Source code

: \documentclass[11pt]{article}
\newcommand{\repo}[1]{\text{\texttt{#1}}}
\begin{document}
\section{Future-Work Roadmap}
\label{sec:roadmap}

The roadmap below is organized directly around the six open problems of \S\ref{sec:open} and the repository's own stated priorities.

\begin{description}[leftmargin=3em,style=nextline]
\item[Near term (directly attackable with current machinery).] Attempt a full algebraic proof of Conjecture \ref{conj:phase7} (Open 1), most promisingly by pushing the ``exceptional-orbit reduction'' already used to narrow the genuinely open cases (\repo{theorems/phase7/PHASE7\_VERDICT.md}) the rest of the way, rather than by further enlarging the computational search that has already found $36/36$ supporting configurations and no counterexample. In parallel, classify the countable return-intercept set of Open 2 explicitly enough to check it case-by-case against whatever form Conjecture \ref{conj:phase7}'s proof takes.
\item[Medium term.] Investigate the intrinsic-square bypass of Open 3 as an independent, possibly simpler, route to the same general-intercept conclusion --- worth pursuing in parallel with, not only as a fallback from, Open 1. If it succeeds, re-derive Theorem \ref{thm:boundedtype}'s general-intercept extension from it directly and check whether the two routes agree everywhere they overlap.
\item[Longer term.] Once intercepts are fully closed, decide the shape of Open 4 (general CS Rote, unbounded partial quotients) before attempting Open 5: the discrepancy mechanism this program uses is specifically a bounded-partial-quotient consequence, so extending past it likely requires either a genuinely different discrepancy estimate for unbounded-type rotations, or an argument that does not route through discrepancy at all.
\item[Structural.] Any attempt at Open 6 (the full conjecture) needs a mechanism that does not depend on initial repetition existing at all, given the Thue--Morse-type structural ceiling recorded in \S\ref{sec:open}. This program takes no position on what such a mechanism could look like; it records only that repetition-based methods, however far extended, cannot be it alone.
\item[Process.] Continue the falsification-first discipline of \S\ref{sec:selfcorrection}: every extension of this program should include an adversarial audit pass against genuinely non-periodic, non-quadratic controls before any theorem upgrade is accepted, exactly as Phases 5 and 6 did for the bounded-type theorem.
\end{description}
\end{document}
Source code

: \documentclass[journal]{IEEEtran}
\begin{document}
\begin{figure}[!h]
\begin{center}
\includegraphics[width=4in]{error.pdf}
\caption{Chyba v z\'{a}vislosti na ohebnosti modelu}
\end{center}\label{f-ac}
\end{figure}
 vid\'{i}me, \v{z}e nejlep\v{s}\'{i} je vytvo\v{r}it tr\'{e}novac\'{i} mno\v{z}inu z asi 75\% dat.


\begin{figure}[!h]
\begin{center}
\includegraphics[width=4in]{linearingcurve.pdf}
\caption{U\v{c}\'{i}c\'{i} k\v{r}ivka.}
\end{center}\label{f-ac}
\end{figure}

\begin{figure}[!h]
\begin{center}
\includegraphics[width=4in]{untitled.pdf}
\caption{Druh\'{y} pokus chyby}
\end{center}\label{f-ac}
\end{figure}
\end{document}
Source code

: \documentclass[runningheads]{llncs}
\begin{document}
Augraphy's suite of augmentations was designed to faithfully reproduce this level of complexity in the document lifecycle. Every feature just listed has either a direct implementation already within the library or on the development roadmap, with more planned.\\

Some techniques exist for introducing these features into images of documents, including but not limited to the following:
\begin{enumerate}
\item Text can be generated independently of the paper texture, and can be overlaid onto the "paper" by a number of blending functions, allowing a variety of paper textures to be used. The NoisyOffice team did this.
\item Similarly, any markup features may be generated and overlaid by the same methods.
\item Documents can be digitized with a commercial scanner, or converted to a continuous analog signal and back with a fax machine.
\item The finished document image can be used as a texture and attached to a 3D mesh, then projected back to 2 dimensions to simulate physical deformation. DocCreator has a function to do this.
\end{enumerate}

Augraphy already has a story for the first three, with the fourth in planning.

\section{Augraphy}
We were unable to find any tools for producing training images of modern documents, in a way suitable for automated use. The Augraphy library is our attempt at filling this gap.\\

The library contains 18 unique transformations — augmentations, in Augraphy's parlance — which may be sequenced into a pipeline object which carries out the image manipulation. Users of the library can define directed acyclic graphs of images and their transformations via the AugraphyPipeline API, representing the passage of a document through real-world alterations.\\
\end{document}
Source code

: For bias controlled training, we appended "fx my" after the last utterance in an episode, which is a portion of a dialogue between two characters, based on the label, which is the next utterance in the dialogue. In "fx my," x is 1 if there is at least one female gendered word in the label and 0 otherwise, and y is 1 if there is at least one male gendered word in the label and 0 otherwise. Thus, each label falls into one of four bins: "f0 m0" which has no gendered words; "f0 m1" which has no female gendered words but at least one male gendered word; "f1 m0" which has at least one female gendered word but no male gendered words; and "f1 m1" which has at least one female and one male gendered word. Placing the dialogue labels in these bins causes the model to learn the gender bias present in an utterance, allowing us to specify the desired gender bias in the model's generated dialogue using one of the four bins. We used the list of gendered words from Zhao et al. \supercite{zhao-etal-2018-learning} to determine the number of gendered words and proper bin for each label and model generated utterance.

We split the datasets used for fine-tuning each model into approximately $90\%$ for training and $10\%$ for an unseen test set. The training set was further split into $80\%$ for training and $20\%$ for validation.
□ □ □ □ □ □ □
• [Brief]:
The expected result is every record above, duplicated exactly.

• [Response area]:
Source code

: \documentclass[11pt]{article}
\newcommand{\repo}[1]{\text{\texttt{#1}}}
\begin{document}
\section{Future-Work Roadmap}
\label{sec:roadmap}

The roadmap below is organized directly around the six open problems of \S\ref{sec:open} and the repository's own stated priorities.

\begin{description}[leftmargin=3em,style=nextline]
\item[Near term (directly attackable with current machinery).] Attempt a full algebraic proof of Conjecture \ref{conj:phase7} (Open 1), most promisingly by pushing the ``exceptional-orbit reduction'' already used to narrow the genuinely open cases (\repo{theorems/phase7/PHASE7\_VERDICT.md}) the rest of the way, rather than by further enlarging the computational search that has already found $36/36$ supporting configurations and no counterexample. In parallel, classify the countable return-intercept set of Open 2 explicitly enough to check it case-by-case against whatever form Conjecture \ref{conj:phase7}'s proof takes.
\item[Medium term.] Investigate the intrinsic-square bypass of Open 3 as an independent, possibly simpler, route to the same general-intercept conclusion --- worth pursuing in parallel with, not only as a fallback from, Open 1. If it succeeds, re-derive Theorem \ref{thm:boundedtype}'s general-intercept extension from it directly and check whether the two routes agree everywhere they overlap.
\item[Longer term.] Once intercepts are fully closed, decide the shape of Open 4 (general CS Rote, unbounded partial quotients) before attempting Open 5: the discrepancy mechanism this program uses is specifically a bounded-partial-quotient consequence, so extending past it likely requires either a genuinely different discrepancy estimate for unbounded-type rotations, or an argument that does not route through discrepancy at all.
\item[Structural.] Any attempt at Open 6 (the full conjecture) needs a mechanism that does not depend on initial repetition existing at all, given the Thue--Morse-type structural ceiling recorded in \S\ref{sec:open}. This program takes no position on what such a mechanism could look like; it records only that repetition-based methods, however far extended, cannot be it alone.
\item[Process.] Continue the falsification-first discipline of \S\ref{sec:selfcorrection}: every extension of this program should include an adversarial audit pass against genuinely non-periodic, non-quadratic controls before any theorem upgrade is accepted, exactly as Phases 5 and 6 did for the bounded-type theorem.
\end{description}
\end{document}
Source code

: \documentclass[journal]{IEEEtran}
\begin{document}
\begin{figure}[!h]
\begin{center}
\includegraphics[width=4in]{error.pdf}
\caption{Chyba v z\'{a}vislosti na ohebnosti modelu}
\end{center}\label{f-ac}
\end{figure}
 vid\'{i}me, \v{z}e nejlep\v{s}\'{i} je vytvo\v{r}it tr\'{e}novac\'{i} mno\v{z}inu z asi 75\% dat.


\begin{figure}[!h]
\begin{center}
\includegraphics[width=4in]{linearingcurve.pdf}
\caption{U\v{c}\'{i}c\'{i} k\v{r}ivka.}
\end{center}\label{f-ac}
\end{figure}

\begin{figure}[!h]
\begin{center}
\includegraphics[width=4in]{untitled.pdf}
\caption{Druh\'{y} pokus chyby}
\end{center}\label{f-ac}
\end{figure}
\end{document}
Source code

: \documentclass[runningheads]{llncs}
\begin{document}
Augraphy's suite of augmentations was designed to faithfully reproduce this level of complexity in the document lifecycle. Every feature just listed has either a direct implementation already within the library or on the development roadmap, with more planned.\\

Some techniques exist for introducing these features into images of documents, including but not limited to the following:
\begin{enumerate}
\item Text can be generated independently of the paper texture, and can be overlaid onto the "paper" by a number of blending functions, allowing a variety of paper textures to be used. The NoisyOffice team did this.
\item Similarly, any markup features may be generated and overlaid by the same methods.
\item Documents can be digitized with a commercial scanner, or converted to a continuous analog signal and back with a fax machine.
\item The finished document image can be used as a texture and attached to a 3D mesh, then projected back to 2 dimensions to simulate physical deformation. DocCreator has a function to do this.
\end{enumerate}

Augraphy already has a story for the first three, with the fourth in planning.

\section{Augraphy}
We were unable to find any tools for producing training images of modern documents, in a way suitable for automated use. The Augraphy library is our attempt at filling this gap.\\

The library contains 18 unique transformations — augmentations, in Augraphy's parlance — which may be sequenced into a pipeline object which carries out the image manipulation. Users of the library can define directed acyclic graphs of images and their transformations via the AugraphyPipeline API, representing the passage of a document through real-world alterations.\\
\end{document}
Source code

: For bias controlled training, we appended "fx my" after the last utterance in an episode, which is a portion of a dialogue between two characters, based on the label, which is the next utterance in the dialogue. In "fx my," x is 1 if there is at least one female gendered word in the label and 0 otherwise, and y is 1 if there is at least one male gendered word in the label and 0 otherwise. Thus, each label falls into one of four bins: "f0 m0" which has no gendered words; "f0 m1" which has no female gendered words but at least one male gendered word; "f1 m0" which has at least one female gendered word but no male gendered words; and "f1 m1" which has at least one female and one male gendered word. Placing the dialogue labels in these bins causes the model to learn the gender bias present in an utterance, allowing us to specify the desired gender bias in the model's generated dialogue using one of the four bins. We used the list of gendered words from Zhao et al. \supercite{zhao-etal-2018-learning} to determine the number of gendered words and proper bin for each label and model generated utterance.

We split the datasets used for fine-tuning each model into approximately $90\%$ for training and $10\%$ for an unseen test set. The training set was further split into $80\%$ for training and $20\%$ for validation.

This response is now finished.